─── INPUT FOR THIS TASK
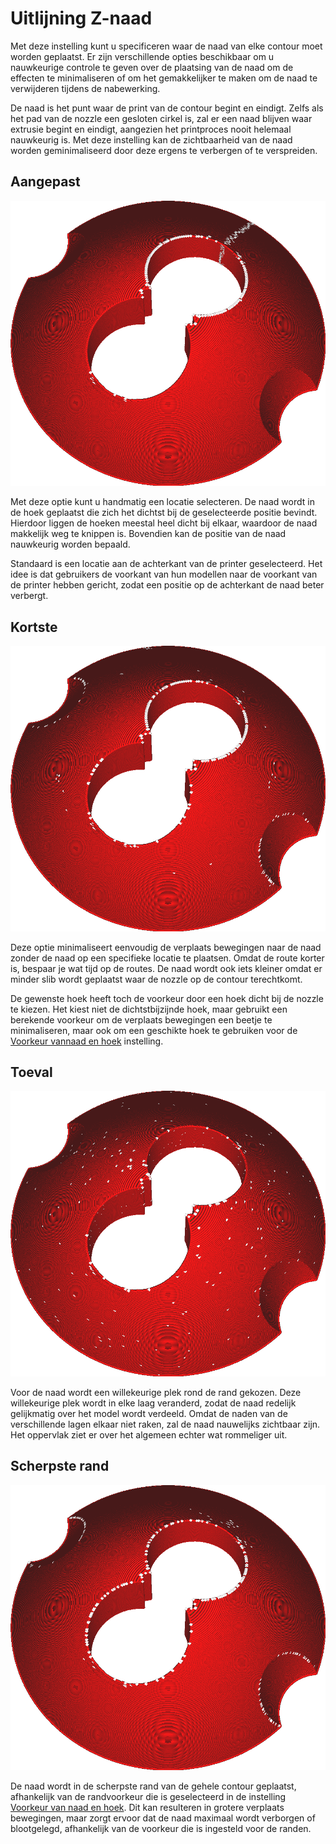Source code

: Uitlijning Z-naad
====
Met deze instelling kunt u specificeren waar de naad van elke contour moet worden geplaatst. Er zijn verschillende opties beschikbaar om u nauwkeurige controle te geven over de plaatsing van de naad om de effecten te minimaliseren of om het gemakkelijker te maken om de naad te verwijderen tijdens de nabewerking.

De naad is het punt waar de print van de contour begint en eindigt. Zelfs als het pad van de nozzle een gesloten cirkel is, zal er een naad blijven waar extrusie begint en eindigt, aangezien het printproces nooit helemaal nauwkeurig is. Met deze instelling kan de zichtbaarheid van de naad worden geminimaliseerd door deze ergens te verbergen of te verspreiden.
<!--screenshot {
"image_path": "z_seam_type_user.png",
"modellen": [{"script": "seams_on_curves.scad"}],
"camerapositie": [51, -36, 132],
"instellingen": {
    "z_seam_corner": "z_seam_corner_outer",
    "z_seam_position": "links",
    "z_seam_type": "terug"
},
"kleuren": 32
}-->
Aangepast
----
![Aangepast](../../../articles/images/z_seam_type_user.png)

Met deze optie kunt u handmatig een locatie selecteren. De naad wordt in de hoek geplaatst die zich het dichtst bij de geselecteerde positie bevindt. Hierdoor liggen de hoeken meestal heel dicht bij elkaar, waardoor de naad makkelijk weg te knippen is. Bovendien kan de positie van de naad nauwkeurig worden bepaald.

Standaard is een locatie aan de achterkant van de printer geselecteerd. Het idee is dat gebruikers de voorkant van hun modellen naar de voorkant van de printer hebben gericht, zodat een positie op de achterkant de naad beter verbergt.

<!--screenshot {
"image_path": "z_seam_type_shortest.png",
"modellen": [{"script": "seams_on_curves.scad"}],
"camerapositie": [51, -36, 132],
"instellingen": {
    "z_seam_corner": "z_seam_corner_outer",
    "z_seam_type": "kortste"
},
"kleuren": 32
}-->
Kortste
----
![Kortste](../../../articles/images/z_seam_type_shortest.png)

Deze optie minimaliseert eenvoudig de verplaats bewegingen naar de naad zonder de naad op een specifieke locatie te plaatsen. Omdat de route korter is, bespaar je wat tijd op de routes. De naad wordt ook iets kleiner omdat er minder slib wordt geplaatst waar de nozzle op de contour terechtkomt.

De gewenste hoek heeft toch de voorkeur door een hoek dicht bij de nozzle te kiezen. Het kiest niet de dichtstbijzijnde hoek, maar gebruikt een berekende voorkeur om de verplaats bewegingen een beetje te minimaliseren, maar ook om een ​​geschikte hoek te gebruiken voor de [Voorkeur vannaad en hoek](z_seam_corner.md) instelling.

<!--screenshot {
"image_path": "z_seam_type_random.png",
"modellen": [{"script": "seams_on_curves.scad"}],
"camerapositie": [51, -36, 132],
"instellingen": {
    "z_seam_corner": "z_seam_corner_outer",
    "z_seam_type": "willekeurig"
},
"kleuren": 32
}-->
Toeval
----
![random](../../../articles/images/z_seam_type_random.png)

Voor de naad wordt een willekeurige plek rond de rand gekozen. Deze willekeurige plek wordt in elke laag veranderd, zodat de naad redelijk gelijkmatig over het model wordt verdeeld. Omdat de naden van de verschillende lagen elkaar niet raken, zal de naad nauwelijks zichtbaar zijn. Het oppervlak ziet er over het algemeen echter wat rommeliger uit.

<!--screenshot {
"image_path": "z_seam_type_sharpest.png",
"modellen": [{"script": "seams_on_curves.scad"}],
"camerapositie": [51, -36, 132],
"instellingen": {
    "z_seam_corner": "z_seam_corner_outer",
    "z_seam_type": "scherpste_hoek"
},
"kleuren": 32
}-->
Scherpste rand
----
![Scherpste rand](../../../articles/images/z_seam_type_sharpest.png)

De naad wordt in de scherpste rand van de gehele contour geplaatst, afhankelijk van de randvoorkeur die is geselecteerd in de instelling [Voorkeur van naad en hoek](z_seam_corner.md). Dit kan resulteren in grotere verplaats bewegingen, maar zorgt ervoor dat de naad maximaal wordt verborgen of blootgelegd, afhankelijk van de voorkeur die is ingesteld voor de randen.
──────
─── INPUT FOR THIS TASK
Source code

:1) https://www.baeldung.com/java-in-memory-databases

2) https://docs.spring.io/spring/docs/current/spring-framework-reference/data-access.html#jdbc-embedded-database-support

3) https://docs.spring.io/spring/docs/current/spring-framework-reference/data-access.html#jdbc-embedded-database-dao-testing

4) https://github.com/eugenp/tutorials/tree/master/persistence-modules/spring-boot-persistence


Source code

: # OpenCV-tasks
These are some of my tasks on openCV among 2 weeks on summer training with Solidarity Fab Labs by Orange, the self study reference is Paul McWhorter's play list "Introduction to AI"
──────
* _WHAT IS BEING ASKED_: Scan the data for lines containing "current" and copy all of them.

* _EXERCISE OUTPUT_:
2) https://docs.spring.io/spring/docs/current/spring-framework-reference/data-access.html#jdbc-embedded-database-support
3) https://docs.spring.io/spring/docs/current/spring-framework-reference/data-access.html#jdbc-embedded-database-dao-testing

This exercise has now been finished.